Once the line containing "A sample based" is found in the entries below, restate it and each following line word for word, stopping after the line containing "## Contributing".
[[ Listed entries open ]]
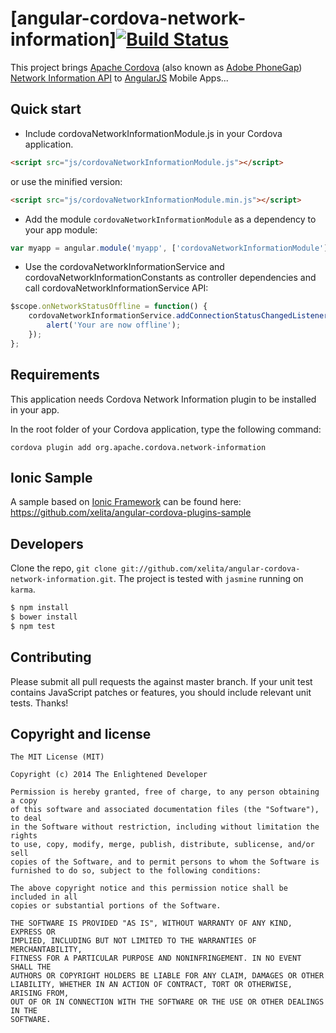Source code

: # [angular-cordova-network-information][![Build Status](https://travis-ci.org/xelita/angular-cordova-network-information.png?branch=master)](https://travis-ci.org/xelita/angular-cordova-network-information)

This project brings [Apache Cordova](https://cordova.apache.org) (also known as [Adobe PhoneGap](http://phonegap.com)) [Network Information API](https://github.com/apache/cordova-plugin-network-information) to [AngularJS](http://angularjs.org) Mobile Apps...

## Quick start

+ Include cordovaNetworkInformationModule.js in your Cordova application.

```html
<script src="js/cordovaNetworkInformationModule.js"></script>
```

or use the minified version:

```html
<script src="js/cordovaNetworkInformationModule.min.js"></script>
```

+ Add the module `cordovaNetworkInformationModule` as a dependency to your app module:

```javascript
var myapp = angular.module('myapp', ['cordovaNetworkInformationModule']);
```

+ Use the cordovaNetworkInformationService and cordovaNetworkInformationConstants as controller dependencies and call cordovaNetworkInformationService API:

```javascript
$scope.onNetworkStatusOffline = function() {
    cordovaNetworkInformationService.addConnectionStatusChangedListener(cordovaNetworkInformationConstants.offline, function() {
      	alert('Your are now offline');
    });
};
```

## Requirements

This application needs Cordova Network Information plugin to be installed in your app.

In the root folder of your Cordova application, type the following command:
```shell
cordova plugin add org.apache.cordova.network-information
```

## Ionic Sample

A sample based on [Ionic Framework](http://ionicframework.com) can be found here:
https://github.com/xelita/angular-cordova-plugins-sample

## Developers

Clone the repo, `git clone git://github.com/xelita/angular-cordova-network-information.git`.
The project is tested with `jasmine` running on `karma`.

>
``` bash
$ npm install
$ bower install
$ npm test
```

## Contributing

Please submit all pull requests the against master branch. If your unit test contains JavaScript patches or features, you should include relevant unit tests. Thanks!

## Copyright and license

    The MIT License (MIT)

    Copyright (c) 2014 The Enlightened Developer

    Permission is hereby granted, free of charge, to any person obtaining a copy
    of this software and associated documentation files (the "Software"), to deal
    in the Software without restriction, including without limitation the rights
    to use, copy, modify, merge, publish, distribute, sublicense, and/or sell
    copies of the Software, and to permit persons to whom the Software is
    furnished to do so, subject to the following conditions:

    The above copyright notice and this permission notice shall be included in all
    copies or substantial portions of the Software.

    THE SOFTWARE IS PROVIDED "AS IS", WITHOUT WARRANTY OF ANY KIND, EXPRESS OR
    IMPLIED, INCLUDING BUT NOT LIMITED TO THE WARRANTIES OF MERCHANTABILITY,
    FITNESS FOR A PARTICULAR PURPOSE AND NONINFRINGEMENT. IN NO EVENT SHALL THE
    AUTHORS OR COPYRIGHT HOLDERS BE LIABLE FOR ANY CLAIM, DAMAGES OR OTHER
    LIABILITY, WHETHER IN AN ACTION OF CONTRACT, TORT OR OTHERWISE, ARISING FROM,
    OUT OF OR IN CONNECTION WITH THE SOFTWARE OR THE USE OR OTHER DEALINGS IN THE
    SOFTWARE.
[[ Listed entries closed ]]
Result of the exercise
A sample based on [Ionic Framework](http://ionicframework.com) can be found here:
https://github.com/xelita/angular-cordova-plugins-sample

## Developers

Clone the repo, `git clone git://github.com/xelita/angular-cordova-network-information.git`.
The project is tested with `jasmine` running on `karma`.

>
``` bash
$ npm install
$ bower install
$ npm test
```

## Contributing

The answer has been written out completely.